Interindividual differences in DNA methylation can be tissue- and cell type-specific. Nevertheless, there are now a number of reports of associations between the quality of childhood experience and the methylation status of the exon 1F nuclear receptor (NR)3C1 gene promoter in peripheral cells. Perroud et al127,128 used peripheral blood lymphocytes to show that childhood maltreatment associates with an increased level of exon 1F methylation and, importantly, that the methylation status of the promoter was closely correlated with both the frequency and severity of maltreatment.129 The offspring of mothers exposed to intimate partner violence also show an increased level of methylation of the exon 1F NR3C1 gene promoter in blood cells.130 Interestingly, Tyrka et al131 reported increased methylation of the exon 1F NR3C1 gene promoter in leukocytes that associated with disruption of normal parent-offspring interactions or maltreatment. In this study, and others132 childhood parental loss was associated with increased methylation of the exon 1F NR3C1 gene promoter (note ref 132 used salivary DNA, which is primarily of leukocyte origin). Taken together, these studies provide support for the association between the quality of childhood experience and methylation of the NR3C1 gene.

Binder and colleagues133 provided a comprehensive description of allele-specific demethylation of the GR co-regulator FKBP5 in adults exposed to childhood trauma. This study demonstrated that polymorphisms in FKBP5 influence the position of the nucleosome, which when combined with childhood trauma (postulated to increase circulating Cortisol) resulted in an increased risk of post-traumatic stress disorder (PTSD). At the molecular level this interaction was associated with stable DNA demethylation, which in turn predicted increased FKBP5 expression. Since FKBP5 sequesters activated GR and prevents nuclear binding, the decreased FKBP5 methylation and increased FKBP5 expression associated with symptoms of glucocorticoid resistance.

Summary

The results of studies to date are consistent with a working hypothesis that positions epigenetic modifications of genes implicated in HPA function as a mediating process that links the quality of childhood experience to the risk for MDD. There are caveats that limit the degree to which this hypothesis might be applied across the population. Altered HPA activity is apparent only in a subset of MDD patients and it is not clear that this subset is defined by developmental history. It is clear that genotype moderates the impact of adverse childhood experience and of resulting epigenetic modifications (eg, ref 133). A genome-wide study of interindividual variation in DNA methylation showed that the vast majority of variably-methylated regions were best explained by a gene x environment interaction.134 Unfortunately, with only a few exceptions, preclinical studies have yet to establish models of gene x environment interactions.

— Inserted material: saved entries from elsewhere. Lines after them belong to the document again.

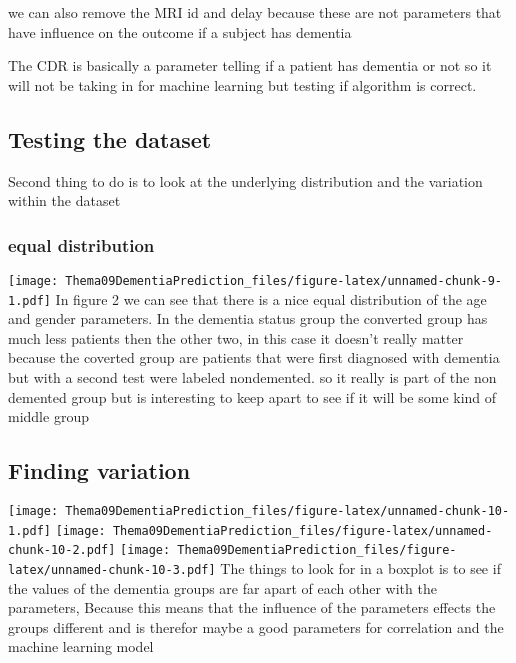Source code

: \documentclass[
]{article}
\begin{document}
we can also remove the MRI id and delay because these are not parameters
that have influence on the outcome if a subject has dementia

The CDR is basically a parameter telling if a patient has dementia or
not so it will not be taking in for machine learning but testing if
algorithm is correct.

\hypertarget{testing-the-dataset}{%
\subsection{Testing the dataset}\label{testing-the-dataset}}

Second thing to do is to look at the underlying distribution and the
variation within the dataset

\hypertarget{equal-distribution}{%
\subsubsection{equal distribution}\label{equal-distribution}}

\texttt{[image: Thema09DementiaPrediction\_files/figure-latex/unnamed-chunk-9-1.pdf]}
In figure 2 we can see that there is a nice equal distribution of the
age and gender parameters. In the dementia status group the converted
group has much less patients then the other two, in this case it doesn't
really matter because the coverted group are patients that were first
diagnosed with dementia but with a second test were labeled nondemented.
so it really is part of the non demented group but is interesting to
keep apart to see if it will be some kind of middle group

\hypertarget{finding-variation}{%
\subsection{Finding variation}\label{finding-variation}}

\texttt{[image: Thema09DementiaPrediction\_files/figure-latex/unnamed-chunk-10-1.pdf]}
\texttt{[image: Thema09DementiaPrediction\_files/figure-latex/unnamed-chunk-10-2.pdf]}
\texttt{[image: Thema09DementiaPrediction\_files/figure-latex/unnamed-chunk-10-3.pdf]}
The things to look for in a boxplot is to see if the values of the
dementia groups are far apart of each other with the parameters, Because
this means that the influence of the parameters effects the groups
different and is therefor maybe a good parameters for correlation and
the machine learning model
\end{document}
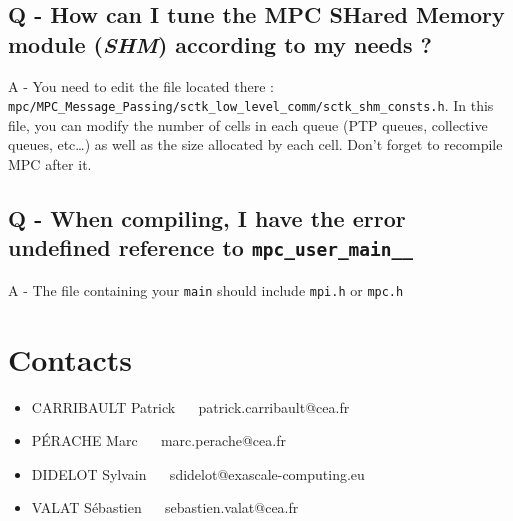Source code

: \documentclass[a4paper,11pt]{article}
\begin{document}
\subsection*{Q - How can I tune the MPC SHared Memory module (\emph{SHM}) according to my needs ?}
A - You need to edit the file located there : \\{\tt mpc/MPC\_Message\_Passing/sctk\_low\_level\_comm/sctk\_shm\_consts.h}. In this file, you can modify the number of cells in each queue (PTP queues, collective queues, etc\dots) as well as the size allocated by each cell. Don't forget to recompile MPC after it.

\subsection*{Q - When compiling, I have the error undefined reference to \texttt{mpc\_user\_main\_\_}}
A - The file containing your \texttt{main} should include \texttt{mpi.h} or \texttt{mpc.h}

\section{Contacts}
\begin{itemize}
  \item CARRIBAULT Patrick $\quad$ patrick.carribault@cea.fr
  \item P\'{E}RACHE Marc $\quad$ marc.perache@cea.fr
  \item DIDELOT Sylvain $\quad$ sdidelot@exascale-computing.eu
  \item VALAT S\'{e}bastien $\quad$ sebastien.valat@cea.fr
\end{itemize}


\end{document}
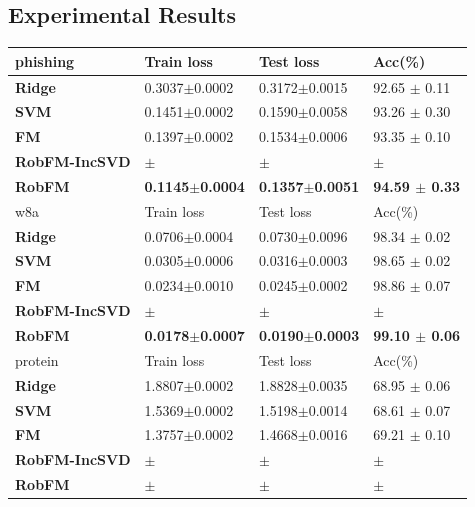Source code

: \documentclass[letterpaper]{article} %
\begin{document}
\subsection{Experimental Results}
\begin{table}
	\begin{tabu} to \textwidth {|X[c]| X[c]| X[c]| X[c]|}
		\hline
		phishing           & Train loss & Test loss & Acc(\%)  \\
		\hline
		\textbf{Ridge} 	 &0.3037$\pm$0.0002  &0.3172$\pm$0.0015  &  92.65 $\pm$ 0.11    \\ \hline
		\textbf{SVM} 	 &0.1451$\pm$0.0002  &0.1590$\pm$0.0058  &  93.26 $\pm$ 0.30    \\ \hline
		\textbf{FM} 	  	&0.1397$\pm$0.0002 &0.1534$\pm$0.0006  &93.35 $\pm$ 0.10   \\ \hline
		\textbf{RobFM-IncSVD} 	 &$\pm$  &$\pm$  &  $\pm$    \\ \hline
		\textbf{RobFM}   	&\textbf{0.1145$\pm$0.0004} &\textbf{0.1357$\pm$0.0051}  &\textbf{94.59 $\pm$ 0.33}   \\ \hline \hline
		w8a               & Train loss & Test loss & Acc(\%) \\
		\hline
		\textbf{Ridge} 	 &0.0706$\pm$0.0004  &0.0730$\pm$0.0096  & 98.34 $\pm$ 0.02    \\ \hline
		\textbf{SVM} 	 &0.0305$\pm$0.0006  &0.0316$\pm$0.0003  & 98.65 $\pm$ 0.02   \\ \hline
		\textbf{FM} 	 &0.0234$\pm$0.0010  &0.0245$\pm$0.0002  & 98.86 $\pm$ 0.07   \\ \hline
		\textbf{RobFM-IncSVD} 	 &$\pm$  &$\pm$  &  $\pm$    \\ \hline
		\textbf{RobFM}   &\textbf{0.0178$\pm$0.0007}  &\textbf{0.0190$\pm$0.0003}  &\textbf{99.10 $\pm$ 0.06}  \\ \hline
		\hline
		protein               & Train loss & Test loss & Acc(\%) \\
		\hline
		\textbf{Ridge} 	 &1.8807$\pm$0.0002  &1.8828$\pm$0.0035  & 68.95 $\pm$ 0.06    \\ \hline
		\textbf{SVM} 	 &1.5369$\pm$0.0002  &1.5198$\pm$0.0014  & 68.61 $\pm$ 0.07    \\ \hline
		\textbf{FM} 	 &1.3757$\pm$0.0002  &1.4668$\pm$0.0016  &69.21 $\pm$ 0.10    \\ \hline
		\textbf{RobFM-IncSVD} 	 &$\pm$  &$\pm$  &  $\pm$    \\ \hline
		\textbf{RobFM}   &\textbf{$\pm$}  &\textbf{$\pm$}  &\textbf{$\pm$}  \\ \hline

\end{tabu}
\end{table}
\end{document}

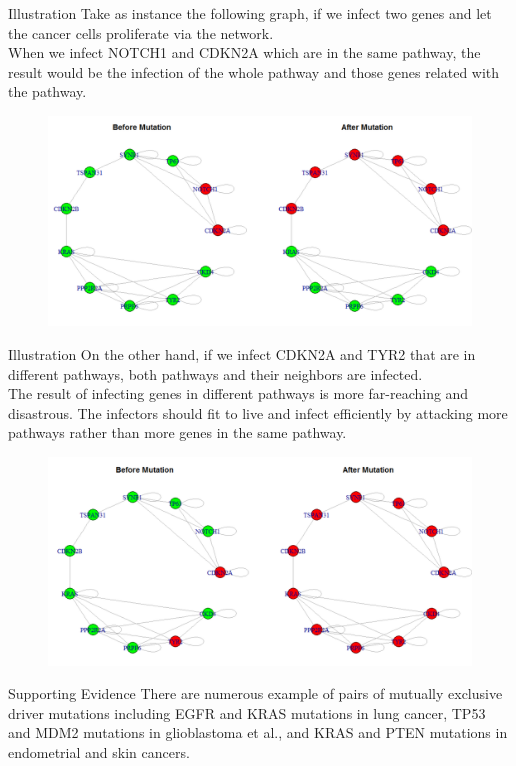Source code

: \documentclass[xcolor=dvipsnames]{beamer}
\begin{document}
\begin{frame}{Illustration}
Take as instance the following graph, if we infect two genes and let the cancer cells proliferate via the network.\\
When we infect NOTCH1 and CDKN2A which are in the same pathway, the result would be the infection of the whole pathway and those genes related with the pathway.\\
\begin{figure}
\includegraphics[width=0.9\linewidth]{BeforeMutation1.png}
\end{figure}
\end{frame}
\begin{frame}{Illustration}
On the other hand, if we infect CDKN2A and TYR2 that are in different pathways, both pathways and their neighbors are infected.\\
The result of infecting genes in different pathways is more far-reaching and disastrous. The infectors should fit to live and infect efficiently by attacking more pathways rather than more genes in the same pathway.
\begin{figure}
\includegraphics[width=0.9\linewidth]{BeforeMutation2.png}
\end{figure}
\end{frame}
\begin{frame}{Supporting Evidence}
There are numerous example of pairs of mutually exclusive driver mutations including EGFR and KRAS mutations in lung cancer, TP53 and MDM2 mutations in glioblastoma et al., and KRAS and PTEN mutations in endometrial and skin cancers.
\end{frame}
\end{document}
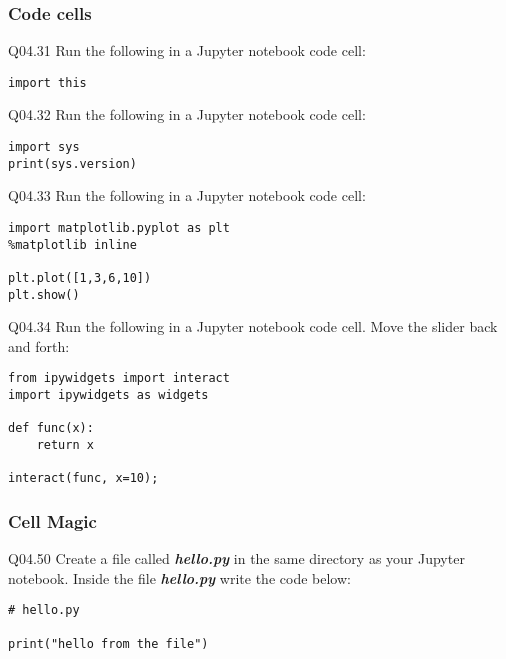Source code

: \documentclass{book}
\newenvironment{problems}{}{}  %
\begin{document}
    
        \begin{problems}
        \hypertarget{code-cells}{%
\subsubsection{Code cells}\label{code-cells}}

Q04.31 Run the following in a Jupyter notebook code cell:

\begin{lstlisting}
import this
\end{lstlisting}

Q04.32 Run the following in a Jupyter notebook code cell:

\begin{lstlisting}
import sys
print(sys.version)
\end{lstlisting}

Q04.33 Run the following in a Jupyter notebook code cell:

\begin{lstlisting}
import matplotlib.pyplot as plt
%matplotlib inline

plt.plot([1,3,6,10])
plt.show()
\end{lstlisting}

Q04.34 Run the following in a Jupyter notebook code cell. Move the
slider back and forth:

\begin{lstlisting}
from ipywidgets import interact
import ipywidgets as widgets

def func(x):
    return x
    
interact(func, x=10);
\end{lstlisting}
        \end{problems}

    




    
        \hypertarget{cell-magic}{%
\subsubsection{Cell Magic}\label{cell-magic}}

Q04.50 Create a file called \textbf{\emph{hello.py}} in the same
directory as your Jupyter notebook. Inside the file
\textbf{\emph{hello.py}} write the code below:

\begin{lstlisting}
# hello.py

print("hello from the file")
\end{lstlisting}
\end{document}
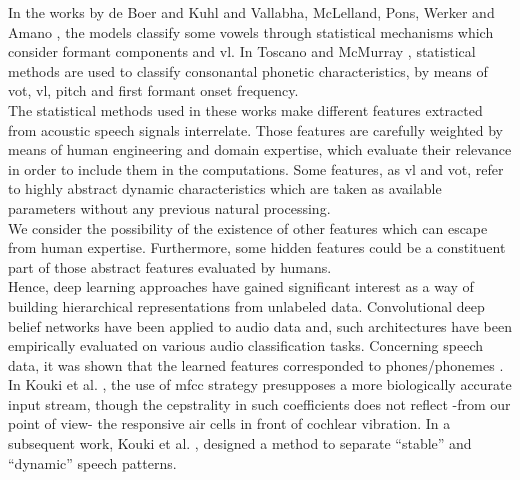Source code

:\documentclass[11pt,a4paper]{article}
\begin{document}
In the works by de Boer and Kuhl \cite{boer_2003} and Vallabha, McLelland, Pons,
Werker and Amano \cite{vallabha_2007}, the models classify some vowels
through statistical mechanisms which consider formant components
and \gls{vl}.
In Toscano and McMurray \cite{toscano_2010},
statistical methods are used to classify consonantal phonetic
characteristics, by means of \gls{vot},
\gls{vl}, pitch and first formant onset frequency. \\

The statistical methods used in these works make
different features extracted from acoustic speech signals
interrelate.
Those features are carefully weighted
by means of human engineering and domain expertise,
which evaluate their relevance in order to include them
in the computations.
Some features, as \gls{vl} and \gls{vot},
refer to highly abstract dynamic characteristics
which are taken
as available parameters without any previous natural
processing.\\

We consider the possibility of the existence of other
features which can escape from human expertise.
Furthermore, some hidden features could be a constituent
part of those abstract features evaluated by humans. \\

Hence, deep learning approaches have gained significant interest as a
way of building hierarchical representations from unlabeled data.
Convolutional deep belief networks have been applied to audio data and,
such architectures have been empirically evaluated on various audio classification
tasks. Concerning speech data, it was shown that the learned features corresponded
to phones/phonemes \cite{Lee:2009:UFL:2984093.2984217}. \\

In Kouki et al. \cite{kouki_2010},
the use of \gls{mfcc}
strategy presupposes a more biologically accurate input stream,
though the cepstrality in such coefficients does not reflect
-from our point of view-
the responsive air cells in front of cochlear vibration.
In a subsequent work, Kouki et al. \cite{kouki_2011},
designed a method to separate “stable” and “dynamic” speech
patterns. \\
\end{document}
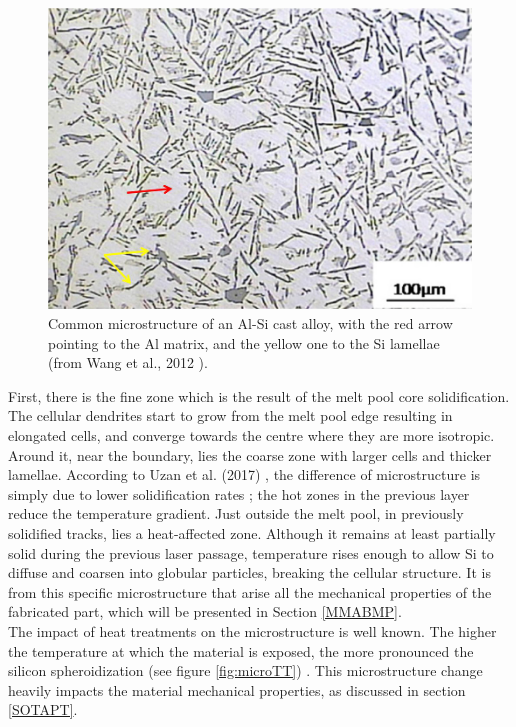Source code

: \begin{figure}[ht]
	\centering
	\includegraphics[scale=0.30]{Images/micro_cast}
	\decoRule
	\caption[Common microstructure of an Al-Si cast alloy]{Common microstructure of an Al-Si cast alloy, with the red arrow pointing to the Al matrix, and the yellow one to the Si lamellae (from Wang et al., 2012 \parencite{Wang12}).}
	\label{fig:micro_cast}
\end{figure}

First, there is the fine zone which is the result of the melt pool core solidification. The cellular dendrites start to grow from the melt pool edge resulting in elongated  cells, and converge towards the centre where they are more isotropic. Around it, near the boundary, lies the coarse zone with larger cells and thicker lamellae. According to Uzan et al. (2017) \cite{UZAN2017229}, the difference of microstructure is simply due to lower solidification rates ; the hot zones in the previous layer reduce the temperature gradient. Just outside the melt pool, in previously solidified tracks, lies a heat-affected zone. Although it remains at least partially solid during the previous laser passage, temperature rises enough to allow Si to diffuse and coarsen into globular particles, breaking the cellular structure. It is from this specific microstructure that arise all the mechanical properties of the fabricated part, which will be presented in Section \ref{MMABMP}.\\

The impact of heat treatments on the microstructure is well known. The higher the temperature at which the material is exposed, the more pronounced the silicon spheroidization (see figure \ref{fig:microTT}) \parencite{aboulkhair2017}. This microstructure change heavily impacts the material mechanical properties, as discussed in section \ref{SOTAPT}.\\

Likewise, preclinical studies have yet to widely capitalize on the finding that adverse childhood experience alters the response to antidepressant medications.15 This finding provides an obvious basis for studies of the mechanism by which developmental history might contribute to treatment resistance in MDD. Certainly one question of interest for the development of effective patient stratification is whether epigenetic marks associated with childhood adversity might identify individuals that are resistant to medications. We recently addressed this issue in PTSD patients and provide evidence suggesting that variation in the methylation of the exon 1F GR promoter associated with PTSD symptoms and predicted treatment outcome.135-137

One challenge for future research is that of integrating our knowledge of the importance of childhood experience into treatment models.